In this study, the effectiveness of the ozonation process on the current treatment of iron ore mine effluent (coagulation and flocculation by polymerization) in Iran central iron ore with a focus on SVI, COD, SS, and turbidity indices was investigated. To determine the optimal conditions, the effect of changes in design and operation variables including coagulation, flocculation, sedimentation time, polymer concentration, and ozonation time, at a constant speed on the process performance was determined. At first, the treated effluent with the current used process in the mine was examined. It was found that all parameters except SVI in the prototype were higher than the standards, while it has not had a significant effect on other indicators elimination. Thus, the ozonation process efficiency in comparison with the current polymerization was evaluated during the change of effective parameters. In general, all indicators during the combined process with ozonation were less than the polymerization process (p < 0.05). Further, during the ozonation process (Fig. 5), with increasing ozonation time, the number of studied indicators significantly decreased (p < 0.05).

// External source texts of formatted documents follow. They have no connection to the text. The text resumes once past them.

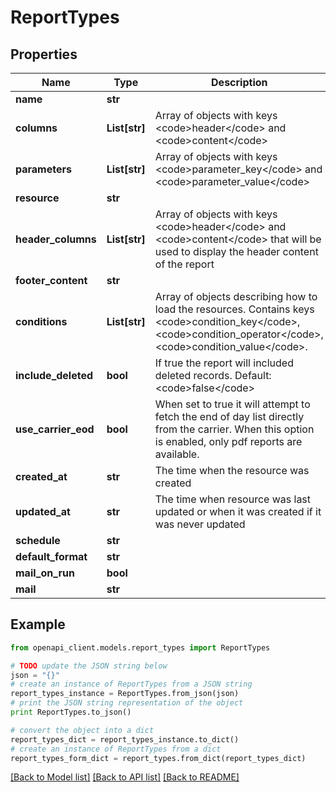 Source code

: # ReportTypes


## Properties
Name | Type | Description | Notes
------------ | ------------- | ------------- | -------------
**name** | **str** |  | [optional] 
**columns** | **List[str]** | Array of objects with keys &lt;code&gt;header&lt;/code&gt; and &lt;code&gt;content&lt;/code&gt; | [optional] 
**parameters** | **List[str]** | Array of objects with keys &lt;code&gt;parameter_key&lt;/code&gt; and &lt;code&gt;parameter_value&lt;/code&gt; | [optional] 
**resource** | **str** |  | [optional] 
**header_columns** | **List[str]** | Array of objects with keys &lt;code&gt;header&lt;/code&gt; and &lt;code&gt;content&lt;/code&gt; that will be used to display the header content of the report | [optional] 
**footer_content** | **str** |  | [optional] 
**conditions** | **List[str]** | Array of objects describing how to load the resources. Contains keys &lt;code&gt;condition_key&lt;/code&gt;, &lt;code&gt;condition_operator&lt;/code&gt;, &lt;code&gt;condition_value&lt;/code&gt;. | [optional] 
**include_deleted** | **bool** | If true the report will included deleted records. Default: &lt;code&gt;false&lt;/code&gt; | [optional] 
**use_carrier_eod** | **bool** | When set to true it will attempt to fetch the end of day list directly from the carrier. When this option is enabled, only pdf reports are available. | [optional] 
**created_at** | **str** | The time when the resource was created | [optional] [readonly] 
**updated_at** | **str** | The time when resource was last updated or when it was created if it was never updated | [optional] [readonly] 
**schedule** | **str** |  | [optional] 
**default_format** | **str** |  | [optional] 
**mail_on_run** | **bool** |  | [optional] 
**mail** | **str** |  | [optional] 

## Example

```python
from openapi_client.models.report_types import ReportTypes

# TODO update the JSON string below
json = "{}"
# create an instance of ReportTypes from a JSON string
report_types_instance = ReportTypes.from_json(json)
# print the JSON string representation of the object
print ReportTypes.to_json()

# convert the object into a dict
report_types_dict = report_types_instance.to_dict()
# create an instance of ReportTypes from a dict
report_types_form_dict = report_types.from_dict(report_types_dict)
```
[[Back to Model list]](../README.md#documentation-for-models) [[Back to API list]](../README.md#documentation-for-api-endpoints) [[Back to README]](../README.md)


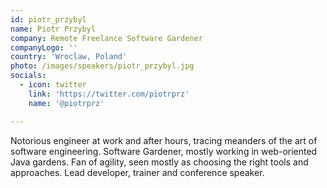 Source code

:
 ```yaml
---
id: piotr_przybyl
name: Piotr Przybyl
company: Remote Freelance Software Gardener
companyLogo: ''
country: 'Wroclaw, Poland'
photo: /images/speakers/piotr_przybyl.jpg
socials:
  - icon: twitter
    link: 'https://twitter.com/piotrprz'
    name: '@piotrprz'

---
```


Notorious engineer at work and after hours, tracing meanders of the art of software engineering. Software Gardener, mostly working in web-oriented Java gardens. Fan of agility, seen mostly as choosing the right tools and approaches. Lead developer, trainer and conference speaker.
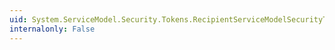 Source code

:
 ```yaml
---
uid: System.ServiceModel.Security.Tokens.RecipientServiceModelSecurityTokenRequirement.ToString
internalonly: False
---
```

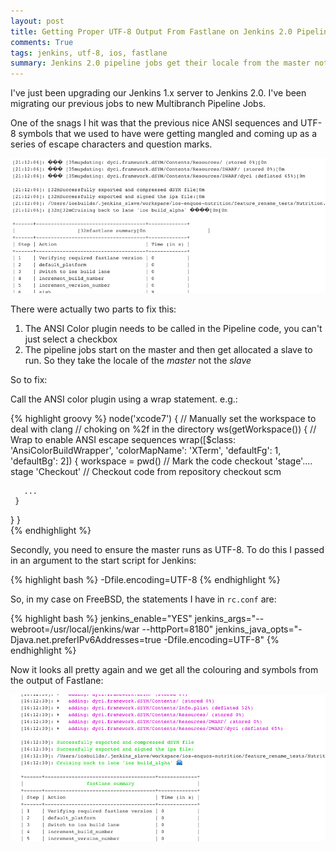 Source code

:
 ```yaml
---
layout: post
title: Getting Proper UTF-8 Output From Fastlane on Jenkins 2.0 Pipeline builds
comments: True
tags: jenkins, utf-8, ios, fastlane
summary: Jenkins 2.0 pipeline jobs get their locale from the master not slave, so you need to set the local on master to get UTF-8 output working correctly
---
```


I've just been upgrading our Jenkins 1.x server to Jenkins 2.0. I've been migrating our previous jobs to new Multibranch Pipeline Jobs.

One of the snags I hit was that the previous nice ANSI sequences and UTF-8 symbols that we used to have were getting mangled and coming up as a series of escape characters and question marks.

![Screenshot of broken ANSI and UTF-8 in Jenkins 2.0 pipeline build jobs](/public/screenshot_utf8_ansi_broken.png)

There were actually two parts to fix this:

1. The ANSI Color plugin needs to be called in the Pipeline code, you can't just select a checkbox
2. The pipeline jobs start on the master and then get allocated a slave to run. So they take the locale of the *master* not the *slave*

So to fix:

Call the ANSI color plugin using a wrap statement. e.g.:

{% highlight groovy %}
node('xcode7') {
   // Manually set the workspace to deal with clang 
   // choking on %2f in the directory
   ws(getWorkspace()) {
     // Wrap to enable ANSI escape sequences
     wrap([$class: 'AnsiColorBuildWrapper', 'colorMapName': 'XTerm', 'defaultFg': 1, 'defaultBg': 2]) {
       workspace = pwd()
       // Mark the code checkout 'stage'....
       stage 'Checkout'
       // Checkout code from repository
       checkout scm

       ...
     }
  }
}   
{% endhighlight %}

Secondly, you need to ensure the master runs as UTF-8. To do this I passed in an argument to the start script for Jenkins:

{% highlight bash %}
-Dfile.encoding=UTF-8
{% endhighlight %}


So, in my case on FreeBSD, the statements I have in `rc.conf` are:

{% highlight bash %}
jenkins_enable="YES"
jenkins_args="--webroot=/usr/local/jenkins/war --httpPort=8180"
jenkins_java_opts="-Djava.net.preferIPv6Addresses=true -Dfile.encoding=UTF-8" 
{% endhighlight %}

Now it looks all pretty again and we get all the colouring and symbols from the output of Fastlane:

![Screenshot of working ANSI and UTF-8 in Jenkins 2.0 pipeline build jobs](/public/screenshot_utf8_ansi_working.png)

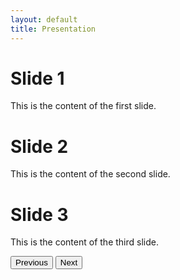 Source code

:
 ```yaml
---
layout: default
title: Presentation
---
```


<div id="slides-container">
  <div class="slide" id="slide-1">
    <h1>Slide 1</h1>
    <p>This is the content of the first slide.</p>
  </div>
  <div class="slide" id="slide-2">
    <h1>Slide 2</h1>
    <p>This is the content of the second slide.</p>
  </div>
  <div class="slide" id="slide-3">
    <h1>Slide 3</h1>
    <p>This is the content of the third slide.</p>
  </div>
</div>

<!-- Navigation Buttons -->
<div id="nav-buttons">
  <button onclick="prevSlide()">Previous</button>
  <button onclick="nextSlide()">Next</button>
</div>

<script>
  let currentSlide = 0;
  const slides = document.querySelectorAll('.slide');
  const totalSlides = slides.length;

  function showSlide(index) {
    // Hide all slides
    slides.forEach(slide => slide.style.display = 'none');
    
    // Show the current slide
    slides[index].style.display = 'block';
  }

  function nextSlide() {
    if (currentSlide < totalSlides - 1) {
      currentSlide++;
    } else {
      currentSlide = 0; // Loop back to the first slide
    }
    showSlide(currentSlide);
  }

  function prevSlide() {
    if (currentSlide > 0) {
      currentSlide--;
    } else {
      currentSlide = totalSlides - 1; // Loop to the last slide
    }
    showSlide(currentSlide);
  }

  // Show the first slide initially
  showSlide(currentSlide);
</script>
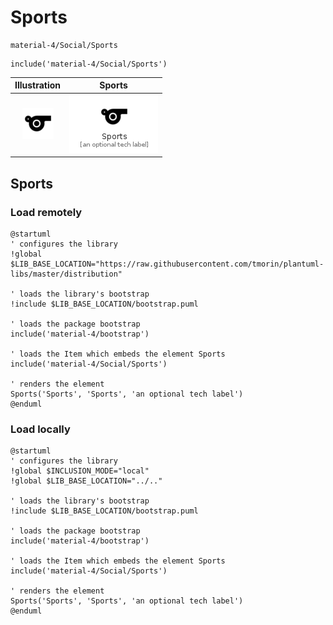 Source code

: # Sports


```text
material-4/Social/Sports
```

```text
include('material-4/Social/Sports')
```



| Illustration | Sports |
| :---: | :---: |
| ![illustration for Illustration](../../material-4/Social/Sports.png) | ![illustration for Sports](../../material-4/Social/Sports.Local.png) |




## Sports

### Load remotely
```plantuml
@startuml
' configures the library
!global $LIB_BASE_LOCATION="https://raw.githubusercontent.com/tmorin/plantuml-libs/master/distribution"

' loads the library's bootstrap
!include $LIB_BASE_LOCATION/bootstrap.puml

' loads the package bootstrap
include('material-4/bootstrap')

' loads the Item which embeds the element Sports
include('material-4/Social/Sports')

' renders the element
Sports('Sports', 'Sports', 'an optional tech label')
@enduml
```

### Load locally
```plantuml
@startuml
' configures the library
!global $INCLUSION_MODE="local"
!global $LIB_BASE_LOCATION="../.."

' loads the library's bootstrap
!include $LIB_BASE_LOCATION/bootstrap.puml

' loads the package bootstrap
include('material-4/bootstrap')

' loads the Item which embeds the element Sports
include('material-4/Social/Sports')

' renders the element
Sports('Sports', 'Sports', 'an optional tech label')
@enduml
```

In the study of (Jin et al. 2019), the ozonation-coagulation hybrid process has been effective in improving the purification process. Because with increasing ozonation time, the concentration of available ozone to produce hydroxyl and superoxide radicals and oxidation processes increase. Hence, ozonation changes particle charge, improves hydration, and increases the surface activity of coagulants and coagulants aid. In addition, metal coagulants such as aluminum and iron in the presence of ozone act as a catalyst that produces higher levels of hydroxyl radicals compared to the absence of coagulants (Fe-HOC) and modified precipitation process (Jin et al. 2019; López-Vinent et al. 2021). Although less attention has been paid to ozone use in improving the iron ore effluent treatment, but similar studies have shown a significant reduction in the sludge volume of other industrial wastewaters using combined ozonation processes (Solís et al. 2021; Hashimoto et al. 2021; Yang et al. 2021; Wu et al. 2020).

According to the results, with increasing the polymer concentration and settling time and coagulation time decreasing, the level of all four indicators decreased (Fig. 1). While such a trend is not observed for the current non-integration process. As the polymer concentration increases, the turbidity and COD increase, which in addition to the inorganic nature of the carbon content, it can be due to the re-suspension of flocs at high polymer concentrations. In contrast, in the hybrid process, the additional flocs become unstable by ozonation, and the settling capacity was increased.

In the study by (Setareh et al. 2020), the hybrid ozonation-ultrasonic process removed 33—50% of the turbidity. In other study, in 60 min, the COD and turbidity removal rate was 59% and 76%, respectively (Ashraf et al. 2016). Although no results have been reported on the effect of ozonation on mineral effluents, but with increasing flocculation time, the studied indices have decreased. However, the variation trend in the hybrid process has been proportional to the increase in time (R = 0.63). The SVI index did not change much. However, it was within the recommended standard range.

In a study by (Zhang et al. 2018), the ozonation with the micro coagulation and precipitation process was an effective factor in improving the treatment process due to organic pollutants removal. In the study of (Kato et al. 2018), the virus removal efficiency increase in the combined process of ozonation and coagulation-settling. Because during the increase of flocculation time, sufficient time was provided for large and sedimentable flocs formation, which increased the sedimentation time in the hybrid process, its effects were intensified (Fig. 4).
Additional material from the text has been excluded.